Last reviewed: November 13, 2005 ~4 min read

Milton Friedman -- a Living Economic Legend

Even those individuals who consider him to be a negative influence upon economic theory cannot deny the impact of Milton Friedman had in deflating the once-uniform confidence economists invested in Keynesian theories of macroeconomics after Keynes' theories of government spending were credited with ending the Great Depression. Unlike Keynes, who advocated sharp, short-term increases in government spending to ameliorate the effects of a recession, Friedman argued against government intervention in the economy. Friedman claimed that the forces of a free market and the Federal Reserve Bank's gradual, continuous increase in the money supply would promote economic growth and thus counter the dangers of a recession. (Silk, 2005) This was at the heart of Friedman's 1957 contributions to economics, called the "Permanent Income Hypothesis" in consumption, that suggested that the more money existed in the economy, the more individuals were willing to spend, in contrast to Keynes' belief that recessions encouraged hoarding, regardless of the money supply, because of the fear of unemployment. ("Milton Friedman," CEPA, 2005)

Friedman was awarded the Nobel Prize in 1976 "for his achievements in the fields of consumption analysis, monetary history and theory and for his demonstration of the complexity of stabilization policy" spanning from his aid with the Marshall Plan to Europe after World War II to his continued influence through academia and government. ("Milton Friedman: 1976 Winner of the Nobel Prize in Economics." The Nobel Prize Internet Archive) Friedman is best known for founding what is known as the "Chicago School" of economics during the 1960s, perhaps one of the better known American "schools" of economics.
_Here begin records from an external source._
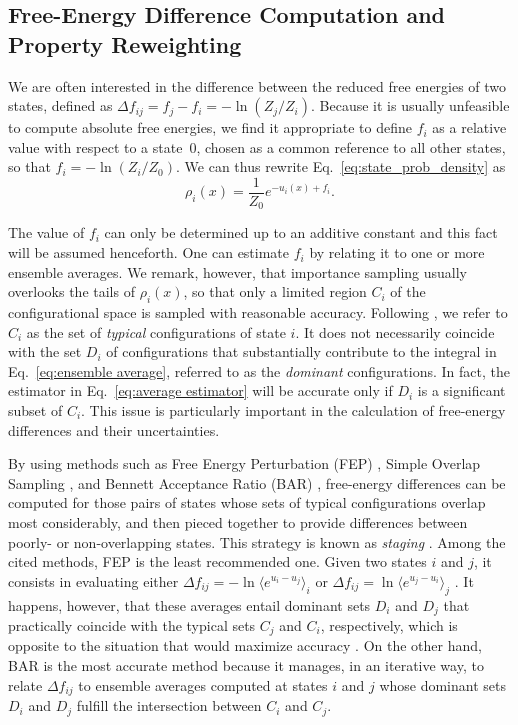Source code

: \documentclass[journal=jctcce,manuscript=article,layout=twocolumn]{achemso}
\begin{document}
\subsection{Free-Energy Difference Computation and Property Reweighting}
\label{sec:fep and reweighting}

We are often interested in the difference between the reduced free energies of two states, defined as $\Delta f_{ij} = f_j - f_i = - \ln (Z_j/Z_i)$. Because it is usually unfeasible to compute absolute free energies, we find it appropriate to define $f_i$ as a relative value with respect to a state~$0$, chosen as a common reference to all other states, so that $f_i = -\ln (Z_i/Z_0)$. We can thus rewrite Eq.~\eqref{eq:state_prob_density} as
\begin{equation}
\label{eq:state_prob_density_Z0}
\rho_i(x) = \frac{1}{Z_0} e^{-u_i(x)+ f_i}.
\end{equation}

The value of $f_i$ can only be determined up to an additive constant and this fact will be assumed henceforth. One can estimate $f_i$ by relating it to one or more ensemble averages. We remark, however, that importance sampling usually overlooks the tails of $\rho_i(x)$, so that only a limited region $C_i$ of the configurational space is sampled with reasonable accuracy. Following \citeauthor{Jarzynski_2006} \cite{Jarzynski_2006}, we refer to $C_i$ as the set of \textit{typical} configurations of state $i$. It does not necessarily coincide with the set $D_i$ of configurations that substantially contribute to the integral in Eq.~\eqref{eq:ensemble average}, referred to as the \textit{dominant} configurations. In fact, the estimator in Eq.~\eqref{eq:average estimator} will be accurate only if $D_i$ is a significant subset of $C_i$. This issue is particularly important in the calculation of free-energy differences and their uncertainties.

By using methods such as Free Energy Perturbation (FEP) \cite{Zwanzig_1954}, Simple Overlap Sampling \cite{Lee_1980, Lu_2003}, and Bennett Acceptance Ratio (BAR) \cite{Bennett_1976}, free-energy differences can be computed for those pairs of states whose sets of typical configurations overlap most considerably, and then pieced together to provide differences between poorly- or non-overlapping states. This strategy is known as \textit{staging} \cite{Kofke_1998}. Among the cited methods, FEP is the least recommended one. Given two states $i$ and $j$, it consists in evaluating either $\Delta f_{ij} = -\ln \langle e^{u_i - u_j} \rangle_i$ or $\Delta f_{ij} = \ln \langle e^{u_j - u_i} \rangle_j$ \cite{Zwanzig_1954}. It happens, however, that these averages entail dominant sets $D_i$ and $D_j$ that practically coincide with the typical sets $C_j$ and $C_i$, respectively, which is opposite to the situation that would maximize accuracy \cite{Jarzynski_2006}. On the other hand, BAR is the most accurate method because it manages, in an iterative way, to relate $\Delta f_{ij}$ to ensemble averages computed at states $i$ and $j$ whose dominant sets $D_i$ and $D_j$ fulfill the intersection between $C_i$ and $C_j$.
\end{document}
The term "Chicago School" is associated with a particular brand of economics that adheres strictly to neoclassical price theory, that prices are far more elastic than proposed by Keynes. ("Milton Friedman," CEPA, 2005) The Chicago School in its economic analysis is profoundly free market in its approach, and "relatively averse" in its methodology to too much mathematical formalism. ("Milton Friedman," CEPA, 2005)

It was "willing to forego careful general equilibrium reasoning in favor of more results-oriented partial equilibrium analysis" -- in other words, the benefits of government intervention to create a long-term general equilibrium were outweighed by the benefits of the free market in the short-term. Rather than Keynesian fine-tuning, Friedman believed that government economic policy ought to be replaced with iron "rules" of policy - notably his famous "money supply growth" rule, that as the economy contracted the money supply should expand in kind, and vice versa. ("Milton Friedman," CEPA, 2005)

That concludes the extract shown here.